**Data provided**.
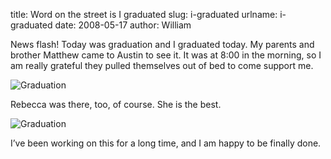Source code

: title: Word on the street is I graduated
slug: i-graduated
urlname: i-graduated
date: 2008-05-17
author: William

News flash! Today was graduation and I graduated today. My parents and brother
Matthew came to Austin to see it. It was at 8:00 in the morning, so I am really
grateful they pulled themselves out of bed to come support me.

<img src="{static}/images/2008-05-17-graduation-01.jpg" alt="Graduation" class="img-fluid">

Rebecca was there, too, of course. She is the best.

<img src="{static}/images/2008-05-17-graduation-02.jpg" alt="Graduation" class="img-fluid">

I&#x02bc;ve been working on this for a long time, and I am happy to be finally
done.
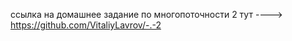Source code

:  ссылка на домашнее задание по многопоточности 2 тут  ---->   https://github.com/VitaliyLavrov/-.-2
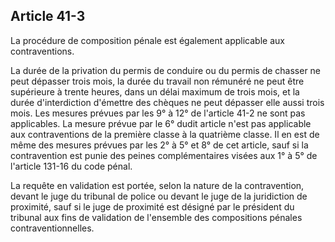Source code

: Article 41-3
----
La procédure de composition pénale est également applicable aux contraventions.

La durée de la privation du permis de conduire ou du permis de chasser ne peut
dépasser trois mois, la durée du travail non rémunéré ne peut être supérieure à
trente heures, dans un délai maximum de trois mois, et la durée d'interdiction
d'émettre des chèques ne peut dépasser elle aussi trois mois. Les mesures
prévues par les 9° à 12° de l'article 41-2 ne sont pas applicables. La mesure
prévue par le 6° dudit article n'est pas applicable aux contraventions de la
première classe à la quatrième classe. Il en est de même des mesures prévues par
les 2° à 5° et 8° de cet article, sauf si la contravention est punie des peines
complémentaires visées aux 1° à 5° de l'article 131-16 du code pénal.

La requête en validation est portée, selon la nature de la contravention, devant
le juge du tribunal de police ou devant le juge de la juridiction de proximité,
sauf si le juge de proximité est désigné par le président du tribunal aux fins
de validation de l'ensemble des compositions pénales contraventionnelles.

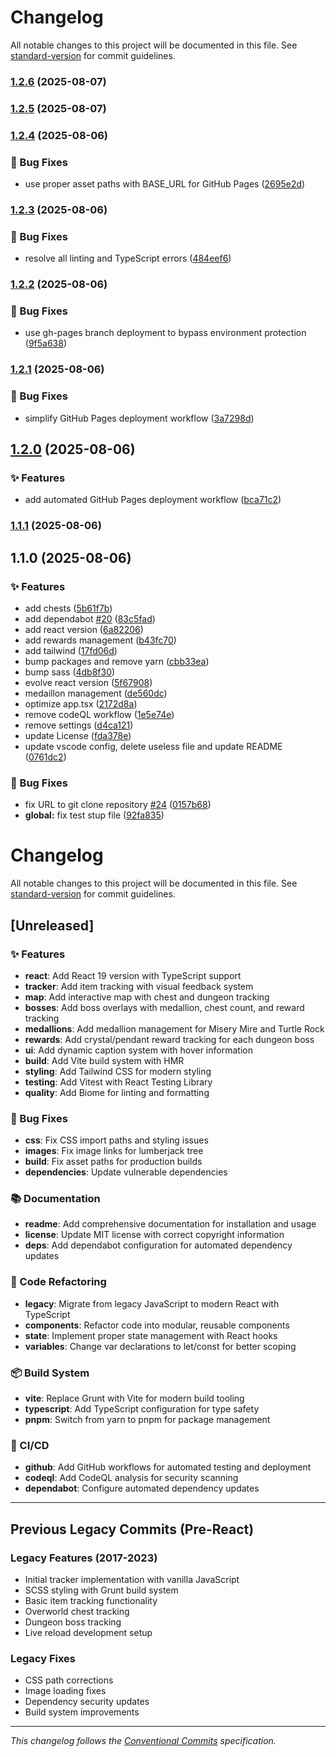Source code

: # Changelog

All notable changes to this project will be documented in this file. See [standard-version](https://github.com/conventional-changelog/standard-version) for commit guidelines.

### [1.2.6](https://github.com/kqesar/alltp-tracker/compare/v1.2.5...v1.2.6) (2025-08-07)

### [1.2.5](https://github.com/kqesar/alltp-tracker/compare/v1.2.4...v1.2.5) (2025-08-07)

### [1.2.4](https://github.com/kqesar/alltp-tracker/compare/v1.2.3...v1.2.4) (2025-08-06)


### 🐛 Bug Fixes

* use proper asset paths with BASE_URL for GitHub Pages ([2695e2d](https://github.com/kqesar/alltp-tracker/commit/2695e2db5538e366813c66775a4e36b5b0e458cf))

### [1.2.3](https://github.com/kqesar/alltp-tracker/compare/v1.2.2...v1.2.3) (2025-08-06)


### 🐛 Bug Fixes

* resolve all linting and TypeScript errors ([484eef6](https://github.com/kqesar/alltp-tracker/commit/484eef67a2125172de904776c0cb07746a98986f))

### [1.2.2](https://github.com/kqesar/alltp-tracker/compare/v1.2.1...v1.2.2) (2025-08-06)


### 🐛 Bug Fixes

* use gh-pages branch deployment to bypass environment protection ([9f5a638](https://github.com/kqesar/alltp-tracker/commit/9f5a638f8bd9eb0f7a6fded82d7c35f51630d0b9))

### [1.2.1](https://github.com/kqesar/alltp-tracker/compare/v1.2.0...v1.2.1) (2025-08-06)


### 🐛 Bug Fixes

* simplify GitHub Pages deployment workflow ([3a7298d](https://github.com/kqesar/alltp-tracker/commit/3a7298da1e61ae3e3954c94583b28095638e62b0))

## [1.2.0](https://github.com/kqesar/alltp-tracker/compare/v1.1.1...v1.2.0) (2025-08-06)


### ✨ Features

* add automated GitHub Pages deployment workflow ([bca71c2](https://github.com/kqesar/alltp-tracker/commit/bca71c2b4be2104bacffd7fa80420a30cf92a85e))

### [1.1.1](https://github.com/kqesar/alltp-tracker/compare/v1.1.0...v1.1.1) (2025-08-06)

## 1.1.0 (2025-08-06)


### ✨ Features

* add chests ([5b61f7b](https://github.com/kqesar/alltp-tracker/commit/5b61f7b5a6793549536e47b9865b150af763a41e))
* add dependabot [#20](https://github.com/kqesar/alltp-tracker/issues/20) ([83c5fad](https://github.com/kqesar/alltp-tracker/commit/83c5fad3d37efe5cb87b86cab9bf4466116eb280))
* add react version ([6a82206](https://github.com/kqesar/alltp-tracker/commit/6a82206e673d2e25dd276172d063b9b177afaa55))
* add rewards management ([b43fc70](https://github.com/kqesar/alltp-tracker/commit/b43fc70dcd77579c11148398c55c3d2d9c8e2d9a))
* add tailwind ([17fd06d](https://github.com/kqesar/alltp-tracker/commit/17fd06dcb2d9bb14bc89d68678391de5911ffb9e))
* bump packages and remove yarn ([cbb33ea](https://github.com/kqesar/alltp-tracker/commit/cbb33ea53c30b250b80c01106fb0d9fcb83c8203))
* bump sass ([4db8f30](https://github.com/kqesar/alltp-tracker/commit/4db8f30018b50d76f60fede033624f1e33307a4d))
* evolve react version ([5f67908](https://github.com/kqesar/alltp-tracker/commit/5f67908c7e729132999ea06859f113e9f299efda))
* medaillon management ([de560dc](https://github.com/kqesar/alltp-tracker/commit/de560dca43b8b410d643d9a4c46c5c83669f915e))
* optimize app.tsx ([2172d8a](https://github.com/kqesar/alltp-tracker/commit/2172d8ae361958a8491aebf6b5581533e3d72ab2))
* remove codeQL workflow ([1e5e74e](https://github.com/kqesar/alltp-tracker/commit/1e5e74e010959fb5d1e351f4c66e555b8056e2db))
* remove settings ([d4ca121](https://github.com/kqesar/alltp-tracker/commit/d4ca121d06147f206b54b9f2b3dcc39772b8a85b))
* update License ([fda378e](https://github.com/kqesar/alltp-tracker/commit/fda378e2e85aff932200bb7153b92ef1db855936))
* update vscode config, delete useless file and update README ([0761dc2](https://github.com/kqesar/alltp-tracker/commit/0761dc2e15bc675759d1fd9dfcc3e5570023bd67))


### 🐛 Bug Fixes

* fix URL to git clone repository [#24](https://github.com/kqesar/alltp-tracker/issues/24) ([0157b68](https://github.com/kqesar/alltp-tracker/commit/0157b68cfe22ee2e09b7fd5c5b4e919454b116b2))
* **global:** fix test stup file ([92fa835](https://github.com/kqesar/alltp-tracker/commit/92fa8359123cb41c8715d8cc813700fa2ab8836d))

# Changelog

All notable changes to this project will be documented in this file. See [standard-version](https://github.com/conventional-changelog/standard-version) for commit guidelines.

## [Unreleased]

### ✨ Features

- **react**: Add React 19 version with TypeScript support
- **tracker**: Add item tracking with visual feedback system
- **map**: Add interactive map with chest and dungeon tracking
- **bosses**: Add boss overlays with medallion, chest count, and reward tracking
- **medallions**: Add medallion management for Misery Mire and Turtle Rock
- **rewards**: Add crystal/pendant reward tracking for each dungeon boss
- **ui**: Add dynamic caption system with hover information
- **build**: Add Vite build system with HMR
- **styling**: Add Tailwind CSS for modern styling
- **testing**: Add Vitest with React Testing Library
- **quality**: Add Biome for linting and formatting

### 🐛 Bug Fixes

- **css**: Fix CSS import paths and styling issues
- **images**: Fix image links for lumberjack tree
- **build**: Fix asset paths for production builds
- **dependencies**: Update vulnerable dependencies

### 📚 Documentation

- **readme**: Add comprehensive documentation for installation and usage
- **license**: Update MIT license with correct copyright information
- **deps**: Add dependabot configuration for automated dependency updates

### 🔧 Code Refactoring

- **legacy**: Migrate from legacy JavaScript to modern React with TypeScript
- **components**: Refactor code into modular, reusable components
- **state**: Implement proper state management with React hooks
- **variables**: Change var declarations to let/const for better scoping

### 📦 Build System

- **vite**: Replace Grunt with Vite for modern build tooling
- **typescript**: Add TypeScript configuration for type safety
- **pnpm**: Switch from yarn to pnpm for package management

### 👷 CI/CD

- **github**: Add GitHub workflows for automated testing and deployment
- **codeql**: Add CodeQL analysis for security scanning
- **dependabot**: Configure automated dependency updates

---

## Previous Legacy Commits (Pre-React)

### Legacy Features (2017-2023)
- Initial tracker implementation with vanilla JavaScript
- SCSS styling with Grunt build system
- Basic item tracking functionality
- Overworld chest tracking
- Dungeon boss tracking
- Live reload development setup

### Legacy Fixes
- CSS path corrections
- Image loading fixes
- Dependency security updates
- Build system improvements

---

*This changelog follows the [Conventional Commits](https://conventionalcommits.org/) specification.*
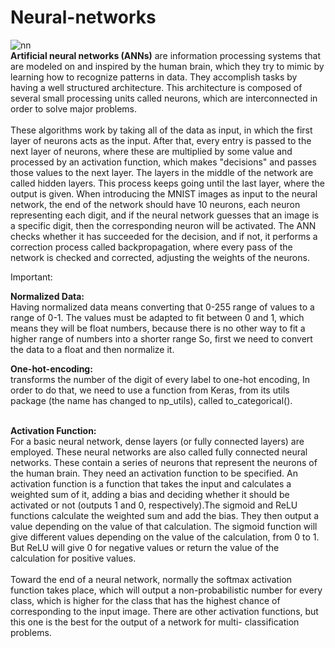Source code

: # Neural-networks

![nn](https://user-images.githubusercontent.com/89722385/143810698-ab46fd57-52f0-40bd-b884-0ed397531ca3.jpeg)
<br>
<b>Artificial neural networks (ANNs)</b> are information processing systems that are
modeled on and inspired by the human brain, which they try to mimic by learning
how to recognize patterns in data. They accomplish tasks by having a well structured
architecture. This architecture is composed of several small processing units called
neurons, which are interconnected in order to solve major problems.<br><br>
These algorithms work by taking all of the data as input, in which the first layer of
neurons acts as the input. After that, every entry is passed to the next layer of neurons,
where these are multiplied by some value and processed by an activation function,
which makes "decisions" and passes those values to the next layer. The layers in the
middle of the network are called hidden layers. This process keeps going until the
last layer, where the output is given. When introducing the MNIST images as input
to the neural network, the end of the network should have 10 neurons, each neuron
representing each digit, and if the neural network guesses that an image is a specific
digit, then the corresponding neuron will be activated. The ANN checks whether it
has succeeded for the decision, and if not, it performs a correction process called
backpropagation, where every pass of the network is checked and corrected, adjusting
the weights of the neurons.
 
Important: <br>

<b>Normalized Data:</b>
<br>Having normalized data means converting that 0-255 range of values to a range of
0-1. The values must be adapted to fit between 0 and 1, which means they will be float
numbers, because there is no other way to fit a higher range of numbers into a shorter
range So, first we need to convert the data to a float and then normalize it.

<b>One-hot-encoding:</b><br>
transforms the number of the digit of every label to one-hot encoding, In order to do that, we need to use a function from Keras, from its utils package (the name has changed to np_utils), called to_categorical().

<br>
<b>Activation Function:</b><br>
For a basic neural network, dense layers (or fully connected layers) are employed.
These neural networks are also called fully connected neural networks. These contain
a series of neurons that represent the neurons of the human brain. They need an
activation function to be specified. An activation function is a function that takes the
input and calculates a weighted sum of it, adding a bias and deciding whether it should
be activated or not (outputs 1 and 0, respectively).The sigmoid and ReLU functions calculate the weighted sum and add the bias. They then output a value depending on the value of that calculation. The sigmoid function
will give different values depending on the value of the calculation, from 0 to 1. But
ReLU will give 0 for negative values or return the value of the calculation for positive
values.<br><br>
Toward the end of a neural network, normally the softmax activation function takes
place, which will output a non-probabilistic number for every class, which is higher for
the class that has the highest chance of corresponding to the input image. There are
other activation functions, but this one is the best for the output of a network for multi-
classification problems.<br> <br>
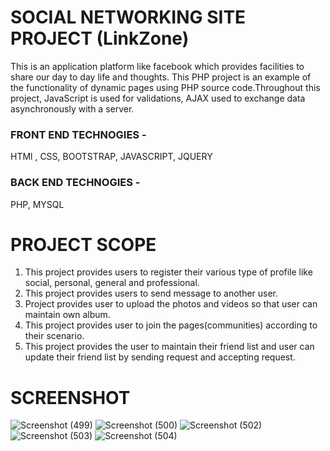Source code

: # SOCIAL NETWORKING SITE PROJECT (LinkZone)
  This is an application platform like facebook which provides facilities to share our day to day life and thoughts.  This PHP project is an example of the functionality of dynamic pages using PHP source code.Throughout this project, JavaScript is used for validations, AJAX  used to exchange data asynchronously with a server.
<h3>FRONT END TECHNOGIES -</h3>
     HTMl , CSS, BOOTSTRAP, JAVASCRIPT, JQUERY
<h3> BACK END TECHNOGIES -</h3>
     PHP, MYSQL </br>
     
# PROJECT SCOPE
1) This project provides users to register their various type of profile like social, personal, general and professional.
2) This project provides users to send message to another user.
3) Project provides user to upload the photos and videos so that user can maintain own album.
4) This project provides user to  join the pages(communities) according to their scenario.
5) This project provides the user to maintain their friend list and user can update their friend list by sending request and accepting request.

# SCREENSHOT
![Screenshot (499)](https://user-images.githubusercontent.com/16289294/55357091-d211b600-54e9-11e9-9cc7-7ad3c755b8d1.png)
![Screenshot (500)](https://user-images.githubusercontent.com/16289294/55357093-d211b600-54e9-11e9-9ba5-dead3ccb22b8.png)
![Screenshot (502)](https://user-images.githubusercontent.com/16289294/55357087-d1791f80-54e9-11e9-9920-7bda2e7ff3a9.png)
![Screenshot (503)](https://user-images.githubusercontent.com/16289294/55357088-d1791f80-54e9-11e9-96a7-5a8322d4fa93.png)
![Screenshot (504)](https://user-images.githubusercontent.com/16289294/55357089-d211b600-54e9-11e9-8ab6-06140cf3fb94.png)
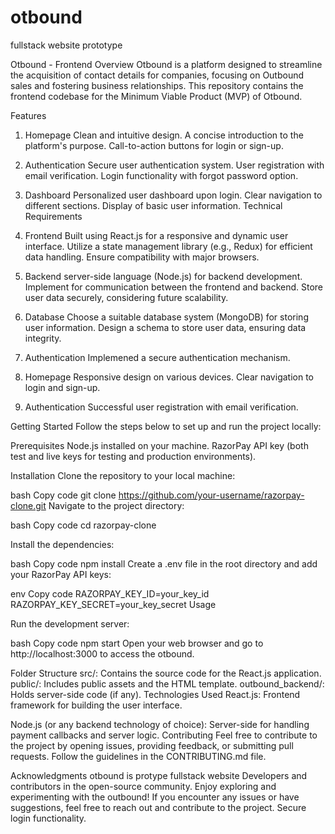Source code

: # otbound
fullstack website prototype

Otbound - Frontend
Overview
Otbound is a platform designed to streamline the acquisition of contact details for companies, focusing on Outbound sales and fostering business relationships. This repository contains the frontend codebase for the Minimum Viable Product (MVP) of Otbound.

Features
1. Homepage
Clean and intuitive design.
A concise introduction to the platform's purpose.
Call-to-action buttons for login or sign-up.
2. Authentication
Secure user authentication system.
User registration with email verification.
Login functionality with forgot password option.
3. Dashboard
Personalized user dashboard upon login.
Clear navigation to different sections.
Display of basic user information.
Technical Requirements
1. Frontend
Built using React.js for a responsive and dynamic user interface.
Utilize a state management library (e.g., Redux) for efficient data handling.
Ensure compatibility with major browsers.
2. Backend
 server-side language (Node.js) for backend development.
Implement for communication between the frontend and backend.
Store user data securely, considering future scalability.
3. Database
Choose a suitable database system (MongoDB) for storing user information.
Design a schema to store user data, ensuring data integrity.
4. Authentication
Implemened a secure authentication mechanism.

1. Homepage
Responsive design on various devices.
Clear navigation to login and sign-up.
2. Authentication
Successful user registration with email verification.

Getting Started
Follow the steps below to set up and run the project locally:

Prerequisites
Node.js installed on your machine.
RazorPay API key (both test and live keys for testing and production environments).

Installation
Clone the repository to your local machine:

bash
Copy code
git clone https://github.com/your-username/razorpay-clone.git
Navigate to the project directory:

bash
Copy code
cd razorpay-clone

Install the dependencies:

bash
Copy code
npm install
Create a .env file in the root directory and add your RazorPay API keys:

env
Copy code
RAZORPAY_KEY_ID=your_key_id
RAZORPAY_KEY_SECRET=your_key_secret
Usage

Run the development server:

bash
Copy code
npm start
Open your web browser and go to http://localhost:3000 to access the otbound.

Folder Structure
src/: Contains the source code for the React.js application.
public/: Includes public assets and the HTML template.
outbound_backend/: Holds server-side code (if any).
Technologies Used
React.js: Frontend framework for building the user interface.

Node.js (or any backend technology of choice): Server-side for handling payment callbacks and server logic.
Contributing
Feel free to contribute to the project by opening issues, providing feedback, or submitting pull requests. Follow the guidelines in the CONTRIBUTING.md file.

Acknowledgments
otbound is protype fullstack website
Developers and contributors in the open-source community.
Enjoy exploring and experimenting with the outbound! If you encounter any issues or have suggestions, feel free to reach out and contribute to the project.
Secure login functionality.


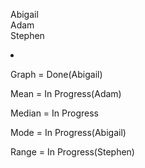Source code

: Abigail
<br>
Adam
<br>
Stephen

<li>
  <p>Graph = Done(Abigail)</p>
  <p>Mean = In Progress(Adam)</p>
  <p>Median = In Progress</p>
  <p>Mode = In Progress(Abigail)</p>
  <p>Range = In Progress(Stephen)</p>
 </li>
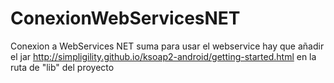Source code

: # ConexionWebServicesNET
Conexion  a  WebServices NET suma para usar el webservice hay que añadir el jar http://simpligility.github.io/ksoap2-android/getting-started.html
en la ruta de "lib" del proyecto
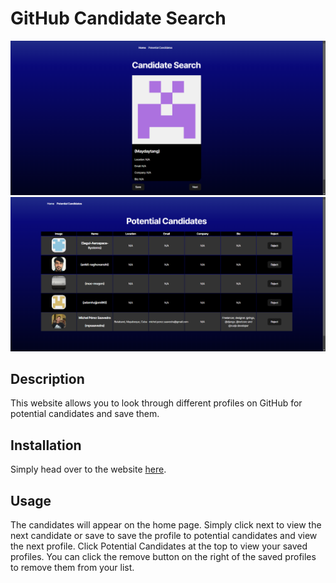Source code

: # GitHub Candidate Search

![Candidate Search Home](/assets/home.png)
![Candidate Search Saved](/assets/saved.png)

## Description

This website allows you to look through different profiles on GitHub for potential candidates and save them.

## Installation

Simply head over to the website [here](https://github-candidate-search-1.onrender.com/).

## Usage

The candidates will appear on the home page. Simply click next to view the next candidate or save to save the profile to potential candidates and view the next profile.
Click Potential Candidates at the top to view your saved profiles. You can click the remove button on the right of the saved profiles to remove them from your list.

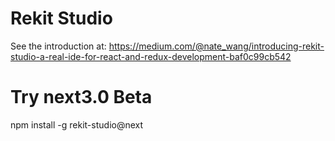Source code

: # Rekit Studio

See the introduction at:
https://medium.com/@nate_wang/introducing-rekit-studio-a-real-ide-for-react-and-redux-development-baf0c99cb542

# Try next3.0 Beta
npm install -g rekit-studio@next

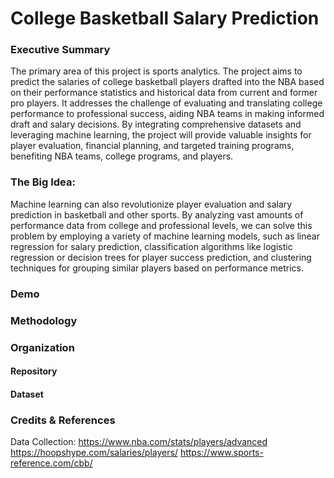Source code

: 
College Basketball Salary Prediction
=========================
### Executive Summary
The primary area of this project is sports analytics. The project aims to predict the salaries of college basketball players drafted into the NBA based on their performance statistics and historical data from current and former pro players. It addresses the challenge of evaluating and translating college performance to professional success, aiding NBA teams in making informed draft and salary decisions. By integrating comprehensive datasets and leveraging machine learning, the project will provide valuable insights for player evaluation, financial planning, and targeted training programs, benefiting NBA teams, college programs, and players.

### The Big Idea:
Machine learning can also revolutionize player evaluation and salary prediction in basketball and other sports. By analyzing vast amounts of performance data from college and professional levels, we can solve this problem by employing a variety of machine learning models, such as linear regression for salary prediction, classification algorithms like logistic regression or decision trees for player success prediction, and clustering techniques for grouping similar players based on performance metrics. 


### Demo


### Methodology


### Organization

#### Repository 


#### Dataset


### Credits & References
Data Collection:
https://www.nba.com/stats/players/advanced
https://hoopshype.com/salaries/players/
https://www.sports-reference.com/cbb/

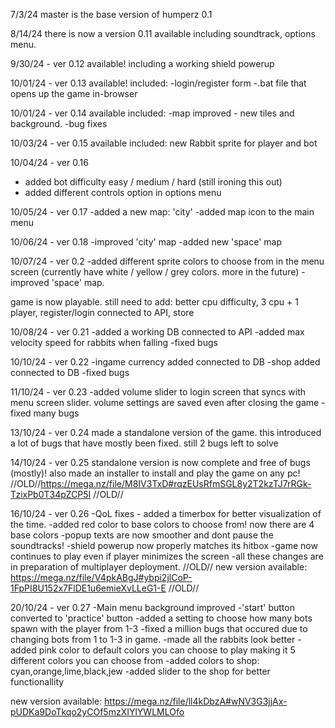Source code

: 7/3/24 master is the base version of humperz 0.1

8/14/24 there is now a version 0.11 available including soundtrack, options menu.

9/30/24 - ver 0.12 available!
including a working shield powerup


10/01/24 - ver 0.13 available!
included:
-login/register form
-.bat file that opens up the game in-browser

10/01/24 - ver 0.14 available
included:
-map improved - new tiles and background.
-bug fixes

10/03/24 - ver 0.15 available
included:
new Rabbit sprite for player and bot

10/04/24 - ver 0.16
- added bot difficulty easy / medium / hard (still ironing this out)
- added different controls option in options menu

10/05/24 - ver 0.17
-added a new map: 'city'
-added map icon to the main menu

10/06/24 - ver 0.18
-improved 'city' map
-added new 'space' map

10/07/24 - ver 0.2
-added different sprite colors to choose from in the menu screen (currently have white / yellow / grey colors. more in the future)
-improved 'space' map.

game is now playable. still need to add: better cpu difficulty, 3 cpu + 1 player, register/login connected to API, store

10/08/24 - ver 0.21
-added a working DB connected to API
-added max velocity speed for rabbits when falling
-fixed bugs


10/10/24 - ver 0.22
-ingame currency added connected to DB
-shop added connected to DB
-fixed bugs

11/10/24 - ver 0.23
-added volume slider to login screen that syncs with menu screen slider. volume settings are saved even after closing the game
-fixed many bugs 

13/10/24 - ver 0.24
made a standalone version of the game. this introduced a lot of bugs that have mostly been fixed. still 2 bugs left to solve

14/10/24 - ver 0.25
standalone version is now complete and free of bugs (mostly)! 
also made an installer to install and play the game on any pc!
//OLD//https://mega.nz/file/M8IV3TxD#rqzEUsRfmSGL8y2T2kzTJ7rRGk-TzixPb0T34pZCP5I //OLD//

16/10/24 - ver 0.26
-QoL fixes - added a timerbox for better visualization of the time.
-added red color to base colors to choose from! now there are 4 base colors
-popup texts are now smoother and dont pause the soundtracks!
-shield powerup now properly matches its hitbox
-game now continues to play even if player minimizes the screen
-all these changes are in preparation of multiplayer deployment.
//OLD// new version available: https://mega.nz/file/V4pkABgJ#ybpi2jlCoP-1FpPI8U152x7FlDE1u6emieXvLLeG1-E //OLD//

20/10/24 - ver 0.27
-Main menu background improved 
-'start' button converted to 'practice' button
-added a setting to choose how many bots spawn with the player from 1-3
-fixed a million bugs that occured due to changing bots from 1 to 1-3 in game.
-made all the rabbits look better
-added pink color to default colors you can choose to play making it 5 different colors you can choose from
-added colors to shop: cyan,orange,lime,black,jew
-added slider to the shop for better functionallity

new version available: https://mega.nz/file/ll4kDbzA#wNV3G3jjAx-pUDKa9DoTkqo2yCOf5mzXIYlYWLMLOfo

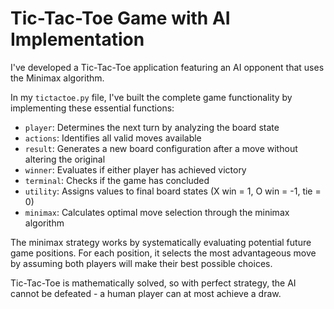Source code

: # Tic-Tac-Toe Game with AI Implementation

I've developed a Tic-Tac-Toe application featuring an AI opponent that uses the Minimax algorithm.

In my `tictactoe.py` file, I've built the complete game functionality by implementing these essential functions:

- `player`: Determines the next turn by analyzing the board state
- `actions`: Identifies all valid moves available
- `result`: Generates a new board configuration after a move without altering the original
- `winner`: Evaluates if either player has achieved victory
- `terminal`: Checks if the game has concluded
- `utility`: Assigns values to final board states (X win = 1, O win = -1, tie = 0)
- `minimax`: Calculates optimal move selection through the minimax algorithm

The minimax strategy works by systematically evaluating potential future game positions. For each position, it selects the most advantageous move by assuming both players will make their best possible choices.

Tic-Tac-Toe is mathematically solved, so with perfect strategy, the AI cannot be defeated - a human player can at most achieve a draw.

**Task brief**. Line count for "settings": say how many lines of the entries above include that word, and give only the number.

**Solution to the problem**. 2